Chez Jean-François Bastien (Tome cinquième. Tome sixièmep. 69-71).


AMIENS.


J’eus à peine prononcé ces mots, que le comte de L… et sa sœur passèrent rapidement dans leur chaise de poste. Elle n’eut que le temps de me faire un salut de connoissance, mais avec un air qui sembloit désigner qu’elle avoit quelque chose à me dire. Je n’avois effectivement pas encore achevé de souper, que le domestique de son frère m’apporta un billet de sa part. Elle me prioit, le premier matin que je n’aurois rien à faire à Paris, de remettre la lettre qu’elle m’envoyoit à madame de R… Elle ajoutoit qu’elle auroit bien voulu me raconter son histoire, et qu’elle étoit bien fâchée de n’avoir pu le faire… mais que si jamais je passois par Bruxelles, et que je n’eusse pas oublié le nom de madame de L… elle auroit cette satisfaction.

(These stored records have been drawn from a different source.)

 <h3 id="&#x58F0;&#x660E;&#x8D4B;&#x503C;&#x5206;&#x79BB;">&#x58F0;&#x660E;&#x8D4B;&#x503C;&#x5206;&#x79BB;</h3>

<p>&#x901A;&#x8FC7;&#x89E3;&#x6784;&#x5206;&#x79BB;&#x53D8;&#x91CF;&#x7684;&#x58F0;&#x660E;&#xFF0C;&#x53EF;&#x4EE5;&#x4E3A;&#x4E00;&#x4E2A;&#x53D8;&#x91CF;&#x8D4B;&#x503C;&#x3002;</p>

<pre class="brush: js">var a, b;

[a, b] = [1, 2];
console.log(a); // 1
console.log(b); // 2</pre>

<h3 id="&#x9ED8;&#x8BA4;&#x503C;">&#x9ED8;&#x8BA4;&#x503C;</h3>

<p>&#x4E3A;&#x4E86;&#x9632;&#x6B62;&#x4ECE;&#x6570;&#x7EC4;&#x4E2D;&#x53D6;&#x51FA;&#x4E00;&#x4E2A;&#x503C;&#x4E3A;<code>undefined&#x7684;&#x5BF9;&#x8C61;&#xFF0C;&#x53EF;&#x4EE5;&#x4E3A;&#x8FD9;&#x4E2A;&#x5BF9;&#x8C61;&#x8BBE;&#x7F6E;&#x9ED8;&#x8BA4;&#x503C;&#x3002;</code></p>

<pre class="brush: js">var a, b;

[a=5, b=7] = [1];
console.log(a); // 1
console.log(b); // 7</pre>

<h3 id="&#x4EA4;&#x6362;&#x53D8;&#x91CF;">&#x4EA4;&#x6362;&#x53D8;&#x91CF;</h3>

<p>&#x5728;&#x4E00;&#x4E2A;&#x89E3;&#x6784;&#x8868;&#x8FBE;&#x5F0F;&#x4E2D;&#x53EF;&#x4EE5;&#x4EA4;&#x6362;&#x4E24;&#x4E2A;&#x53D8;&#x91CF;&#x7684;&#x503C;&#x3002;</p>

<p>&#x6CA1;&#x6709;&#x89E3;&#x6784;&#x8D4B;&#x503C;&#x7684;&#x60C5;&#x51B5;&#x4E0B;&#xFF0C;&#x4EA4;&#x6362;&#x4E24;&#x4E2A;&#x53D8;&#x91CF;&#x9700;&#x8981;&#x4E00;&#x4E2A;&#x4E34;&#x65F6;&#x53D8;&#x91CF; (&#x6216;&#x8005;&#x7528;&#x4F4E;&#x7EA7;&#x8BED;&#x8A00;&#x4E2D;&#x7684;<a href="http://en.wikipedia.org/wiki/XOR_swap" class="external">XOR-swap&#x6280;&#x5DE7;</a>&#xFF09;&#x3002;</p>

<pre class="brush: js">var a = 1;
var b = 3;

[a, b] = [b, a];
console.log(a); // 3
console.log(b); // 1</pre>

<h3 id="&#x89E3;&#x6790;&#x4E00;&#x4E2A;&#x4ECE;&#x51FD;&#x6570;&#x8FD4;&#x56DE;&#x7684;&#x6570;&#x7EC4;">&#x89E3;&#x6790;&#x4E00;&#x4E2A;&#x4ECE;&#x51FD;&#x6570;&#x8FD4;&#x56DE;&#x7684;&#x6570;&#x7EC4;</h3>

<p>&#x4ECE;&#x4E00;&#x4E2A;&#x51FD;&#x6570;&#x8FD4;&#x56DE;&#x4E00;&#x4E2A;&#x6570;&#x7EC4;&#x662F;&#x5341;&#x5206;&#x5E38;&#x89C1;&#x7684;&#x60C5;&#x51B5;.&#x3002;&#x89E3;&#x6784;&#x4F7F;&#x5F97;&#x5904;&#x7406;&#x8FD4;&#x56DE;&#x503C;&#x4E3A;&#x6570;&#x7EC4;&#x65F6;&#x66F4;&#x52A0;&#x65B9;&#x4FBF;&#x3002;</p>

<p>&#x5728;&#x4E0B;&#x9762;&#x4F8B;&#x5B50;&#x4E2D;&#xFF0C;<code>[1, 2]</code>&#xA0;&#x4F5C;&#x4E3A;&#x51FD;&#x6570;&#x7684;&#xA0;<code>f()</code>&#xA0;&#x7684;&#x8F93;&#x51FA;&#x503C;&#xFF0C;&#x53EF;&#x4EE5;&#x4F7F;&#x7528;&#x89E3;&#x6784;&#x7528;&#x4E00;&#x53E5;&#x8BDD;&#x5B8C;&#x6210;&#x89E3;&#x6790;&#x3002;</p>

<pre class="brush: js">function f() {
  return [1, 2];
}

Ah ! j’irai te voir, charmante femme ! disois-je en moi-même ; rien ne me sera plus facile. Je n’aurai, en revenant d’Italie, qu’à traverser l’Allemagne, la Hollande, et retourner chez moi par la Flandre ; à peine y aura-t-il dix postes de plus ; mais y en eût-il dix mille ? Quelles délices, pour prix de tous mes voyages, de participer aux incidents d’une triste histoire que la beauté qui en est le sujet raconte elle-même !… de la voir pleurer ! C’en seroit un plus grand encore de tarir la source de ses larmes ; mais si je ne parviens pas à la dessécher, n’est-ce pas toujours une sensation exquise d’essuyer les joues mouillées d’une belle femme, assis à ses côtés pendant la nuit et dans le silence !

Il n’y avoit certainement pas de mal dans cette pensée. J’en fis cependant un reproche amer et dur à mon cœur.

J’avois toujours joui du bonheur d’aimer quelque belle. Ma dernière flamme, éteinte dans un accès de jalousie, s’étoit rallumée depuis trois mois aux beaux yeux d’Eliza, et je lui avois juré qu’elle dureroit pendant tous mes voyages… Et pourquoi dissimuler la chose ? Je lui avois juré une fidélité éternelle : elle avoit des droits sur tout mon cœur. Partager mes affections, c’étoit diminuer ces mêmes droits..... Les exposer, c’étoit les risquer… Et là où il y a du risque, il peut y avoir de la perte. Et alors, Yorick, qu’auras-tu à répondre aux plaintes d’un cœur si rempli de confiance, si bon, si doux, si irréprochable ?…

Non, non, dis-je en m’interrompant, je n’irai point à Bruxelles… Mon imagination vint au secours de mon Eliza. Je me rappelai ses regards au dernier moment de notre séparation ; lorsque ni l’un ni l’antre n’eûmes la force de prononcer le mot, adieu ! Je jetai les yeux sur son portrait qu’elle m’avoit attaché au cou avec un ruban noir. Je rougis en le fixant… J’aurois voulu le baiser… une honte secrète m’arrêtoit. Cette tendre fleur, dis-je, en le pressant entre mes mains, doit elle être flétrie jusques dans la racine ! Et flétrie, Yorick, par toi qui a promis que ton sein seroit son abri !

Source éternelle de félicité ! m’écriai-je en tombant à genoux, sois témoin, ainsi que tous les esprits célestes, que je n’irai point à Bruxelles, à moins qu’Eliza ne m’y accompagne : dût ce chemin me conduire au suprême bonheur !

Le cœur, dans des transports de cette nature, dira toujours beaucoup trop en dépit du jugement.